= Your assignment =
Which of the lines below contain the string "sequences"? Copy each one.

= Saved entries =
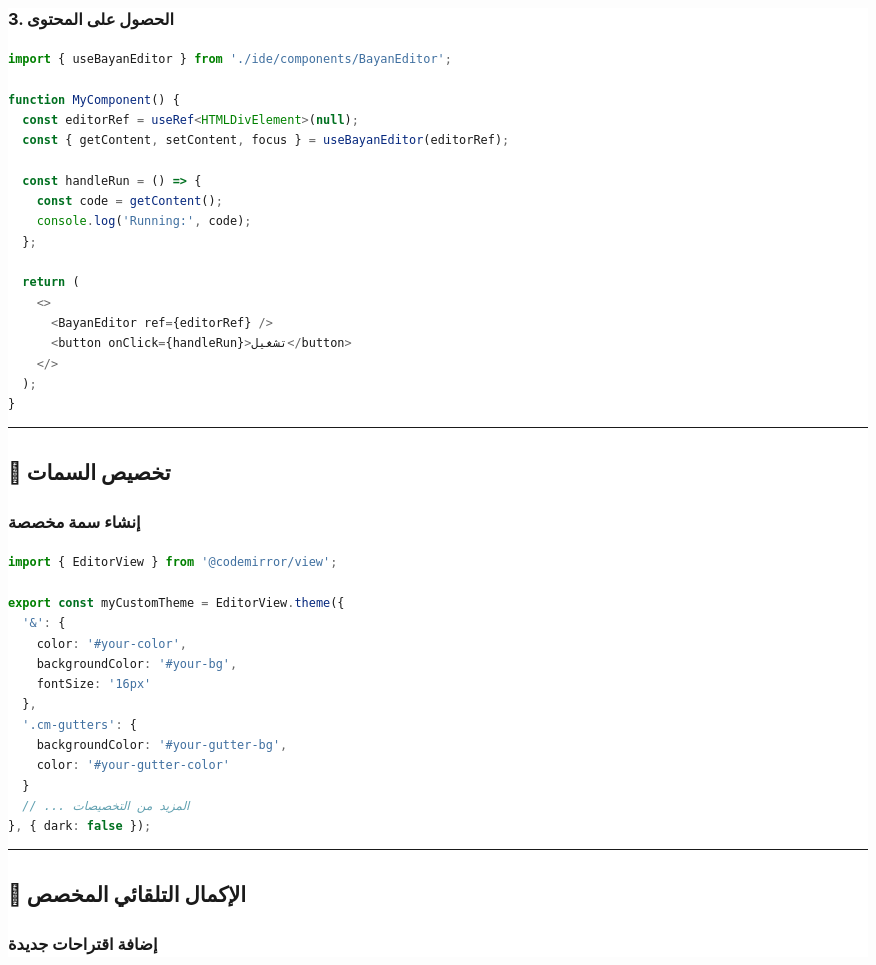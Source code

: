 ### 3. الحصول على المحتوى

```typescript
import { useBayanEditor } from './ide/components/BayanEditor';

function MyComponent() {
  const editorRef = useRef<HTMLDivElement>(null);
  const { getContent, setContent, focus } = useBayanEditor(editorRef);

  const handleRun = () => {
    const code = getContent();
    console.log('Running:', code);
  };

  return (
    <>
      <BayanEditor ref={editorRef} />
      <button onClick={handleRun}>تشغيل</button>
    </>
  );
}
```

---

## 🎨 تخصيص السمات

### إنشاء سمة مخصصة

```typescript
import { EditorView } from '@codemirror/view';

export const myCustomTheme = EditorView.theme({
  '&': {
    color: '#your-color',
    backgroundColor: '#your-bg',
    fontSize: '16px'
  },
  '.cm-gutters': {
    backgroundColor: '#your-gutter-bg',
    color: '#your-gutter-color'
  }
  // ... المزيد من التخصيصات
}, { dark: false });
```

---

## 🔧 الإكمال التلقائي المخصص

### إضافة اقتراحات جديدة
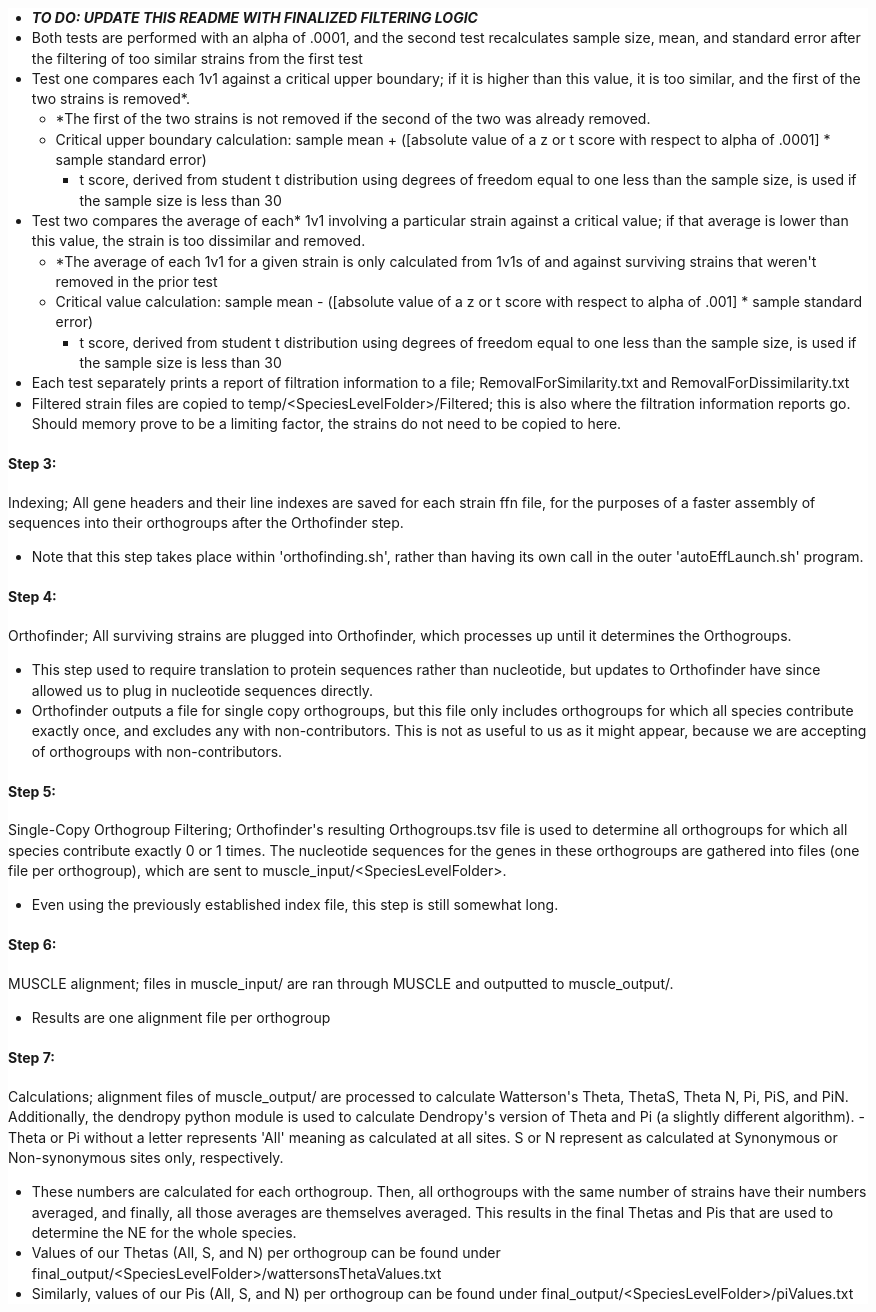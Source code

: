   - ***TO DO: UPDATE THIS README WITH FINALIZED FILTERING LOGIC***
  - Both tests are performed with an alpha of .0001, and the second test recalculates sample size, mean, and standard error after the filtering of too similar strains from the first test
  - Test one compares each 1v1 against a critical upper boundary; if it is higher than this value, it is too similar, and the first of the two strains is removed*.
    - *The first of the two strains is not removed if the second of the two was already removed.
    - Critical upper boundary calculation: sample mean + ([absolute value of a z or t score with respect to alpha of .0001] * sample standard error)
      - t score, derived from student t distribution using degrees of freedom equal to one less than the sample size, is used if the sample size is less than 30
  - Test two compares the average of each\* 1v1 involving a particular strain against a critical value; if that average is lower than this value, the strain is too dissimilar and removed.
    - \*The average of each 1v1 for a given strain is only calculated from 1v1s of and against surviving strains that weren't removed in the prior test
    - Critical value calculation: sample mean - ([absolute value of a z or t score with respect to alpha of .001] * sample standard error)
      - t score, derived from student t distribution using degrees of freedom equal to one less than the sample size, is used if the sample size is less than 30
  - Each test separately prints a report of filtration information to a file; RemovalForSimilarity.txt and RemovalForDissimilarity.txt
  - Filtered strain files are copied to temp/\<SpeciesLevelFolder\>/Filtered; this is also where the filtration information reports go. Should memory prove to be a limiting factor, the strains do not need to be copied to here.

#### Step 3: 
Indexing; All gene headers and their line indexes are saved for each strain ffn file, for the purposes of a faster assembly of sequences into their orthogroups after the Orthofinder step.
- Note that this step takes place within 'orthofinding.sh', rather than having its own call in the outer 'autoEffLaunch.sh' program.

#### Step 4: 
Orthofinder; All surviving strains are plugged into Orthofinder, which processes up until it determines the Orthogroups.
- This step used to require translation to protein sequences rather than nucleotide, but updates to Orthofinder have since allowed us to plug in nucleotide sequences directly.
- Orthofinder outputs a file for single copy orthogroups, but this file only includes orthogroups for which all species contribute exactly once, and excludes any with non-contributors. This is not as useful to us as it might appear, because we are accepting of orthogroups with non-contributors.

#### Step 5: 
Single-Copy Orthogroup Filtering; Orthofinder's resulting Orthogroups.tsv file is used to determine all orthogroups for which all species contribute exactly 0 or 1 times. The nucleotide sequences for the genes in these orthogroups are gathered into files (one file per orthogroup), which are sent to muscle_input/\<SpeciesLevelFolder\>.
- Even using the previously established index file, this step is still somewhat long.

#### Step 6: 
MUSCLE alignment; files in muscle\_input/<SpeciesLevelFolder> are ran through MUSCLE and outputted to muscle\_output/<SpeciesLevelFolder>.
- Results are one alignment file per orthogroup

#### Step 7: 
Calculations; alignment files of muscle\_output/<SpeciesLevelFolder> are processed to calculate Watterson's Theta, ThetaS, Theta N, Pi, PiS, and PiN. Additionally, the dendropy python module is used to calculate Dendropy's version of Theta and Pi (a slightly different algorithm).
-Theta or Pi without a letter represents 'All' meaning as calculated at all sites. S or N represent as calculated at Synonymous or Non-synonymous sites only, respectively.
- These numbers are calculated for each orthogroup. Then, all orthogroups with the same number of strains have their numbers averaged, and finally, all those averages are themselves averaged. This results in the final Thetas and Pis that are used to determine the NE for the whole species.
- Values of our Thetas (All, S, and N) per orthogroup can be found under final\_output/\<SpeciesLevelFolder\>/wattersonsThetaValues.txt
- Similarly, values of our Pis (All, S, and N) per orthogroup can be found under final\_output/\<SpeciesLevelFolder\>/piValues.txt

= Exercise response =
Indexing; All gene headers and their line indexes are saved for each strain ffn file, for the purposes of a faster assembly of sequences into their orthogroups after the Orthofinder step.
- This step used to require translation to protein sequences rather than nucleotide, but updates to Orthofinder have since allowed us to plug in nucleotide sequences directly.
Single-Copy Orthogroup Filtering; Orthofinder's resulting Orthogroups.tsv file is used to determine all orthogroups for which all species contribute exactly 0 or 1 times. The nucleotide sequences for the genes in these orthogroups are gathered into files (one file per orthogroup), which are sent to muscle_input/\<SpeciesLevelFolder\>.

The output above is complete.